Page MenuHomePhabricator

Update ORES filter thresholds for huwiki
Open, Needs TriagePublic

Description

We have deployed an improved version of the models. The thresholds might need a minor update.

Event Timeline

Halfak created this task.Aug 7 2019, 3:39 PM
Restricted Application added a project: artificial-intelligence. · View Herald TranscriptAug 7 2019, 3:39 PM
Restricted Application added a subscriber: Aklapper. · View Herald Transcript
kostajh added subscribers: SBisson, kostajh.

@SBisson would you have time to take on this one as well?

SBisson added a subscriber: Tgr.Aug 16 2019, 3:23 PM

@SBisson would you have time to take on this one as well?

I could but @Tgr has expressed a special interest in it so I'm happy to step back and support.

Change 536732 had a related patch set uploaded (by Gergő Tisza; owner: Gergő Tisza):
[operations/mediawiki-config@master] Update ORES filter threshold configuration for new huwiki model

https://gerrit.wikimedia.org/r/536732

Tgr added a comment.Sat, Sep 14, 11:06 AM

One thing I noted while playing around with the data is that the frequency of edits matching damaging/likelygood is very low for anons (in the single digits monthly, while total anon edits tend to be between 4K-10K). Does that mean the filter threshold is poorly chosen (although it's high for editors, in the 80-90% range), the model is still biased against anons, or does this simply reflect the fact that anons are harder to trust? (It probably doesn't reflect edit quality - manual checks usually find that between a quarter and a third of anon edits are problematic.)

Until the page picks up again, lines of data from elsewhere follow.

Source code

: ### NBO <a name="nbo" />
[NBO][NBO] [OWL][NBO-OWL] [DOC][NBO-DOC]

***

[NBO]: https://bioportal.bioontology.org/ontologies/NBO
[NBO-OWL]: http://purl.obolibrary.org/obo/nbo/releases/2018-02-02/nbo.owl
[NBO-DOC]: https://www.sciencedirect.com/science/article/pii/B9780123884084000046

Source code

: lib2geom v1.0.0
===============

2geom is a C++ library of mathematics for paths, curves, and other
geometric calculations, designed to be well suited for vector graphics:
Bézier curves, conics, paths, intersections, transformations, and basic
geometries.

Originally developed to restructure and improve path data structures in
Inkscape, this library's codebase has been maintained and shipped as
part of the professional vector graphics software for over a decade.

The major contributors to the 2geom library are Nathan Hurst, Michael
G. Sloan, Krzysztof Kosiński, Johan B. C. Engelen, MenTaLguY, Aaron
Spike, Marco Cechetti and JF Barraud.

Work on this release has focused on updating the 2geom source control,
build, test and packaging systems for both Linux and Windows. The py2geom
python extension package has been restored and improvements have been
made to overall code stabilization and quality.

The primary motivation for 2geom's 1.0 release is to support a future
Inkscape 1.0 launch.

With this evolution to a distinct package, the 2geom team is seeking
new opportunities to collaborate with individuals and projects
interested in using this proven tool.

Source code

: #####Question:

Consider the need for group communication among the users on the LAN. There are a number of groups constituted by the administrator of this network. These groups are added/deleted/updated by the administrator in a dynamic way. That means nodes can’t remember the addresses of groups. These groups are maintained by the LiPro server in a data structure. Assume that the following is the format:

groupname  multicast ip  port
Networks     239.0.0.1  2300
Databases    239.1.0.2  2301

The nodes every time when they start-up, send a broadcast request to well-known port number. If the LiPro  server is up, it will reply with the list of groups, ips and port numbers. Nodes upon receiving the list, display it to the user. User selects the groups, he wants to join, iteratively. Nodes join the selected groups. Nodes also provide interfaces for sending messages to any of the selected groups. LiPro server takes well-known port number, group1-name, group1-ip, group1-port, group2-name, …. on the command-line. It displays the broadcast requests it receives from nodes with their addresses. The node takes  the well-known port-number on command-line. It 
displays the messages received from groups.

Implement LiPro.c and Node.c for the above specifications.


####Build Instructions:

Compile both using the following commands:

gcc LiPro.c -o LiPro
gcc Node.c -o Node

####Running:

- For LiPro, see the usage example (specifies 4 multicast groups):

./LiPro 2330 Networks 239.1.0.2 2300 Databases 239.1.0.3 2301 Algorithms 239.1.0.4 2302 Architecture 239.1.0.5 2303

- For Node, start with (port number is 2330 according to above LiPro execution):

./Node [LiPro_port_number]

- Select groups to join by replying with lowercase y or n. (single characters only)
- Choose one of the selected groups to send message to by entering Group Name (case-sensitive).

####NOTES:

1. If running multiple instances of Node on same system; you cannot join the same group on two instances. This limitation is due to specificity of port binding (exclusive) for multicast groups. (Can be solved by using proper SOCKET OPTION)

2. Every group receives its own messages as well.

Tgr added a comment.Sun, Sep 15, 8:15 PM

Also, goodfaith/likelybad and goodfaith/verylikelybad are barely different for anons (see graph here showing the fraction of edits these match monthly). They are fairly different for non-anonymous users but then there are (as one would expect) about 100x more matching anon edits. Could this be a threshhold problem, or a bias problem, or is it completely normal?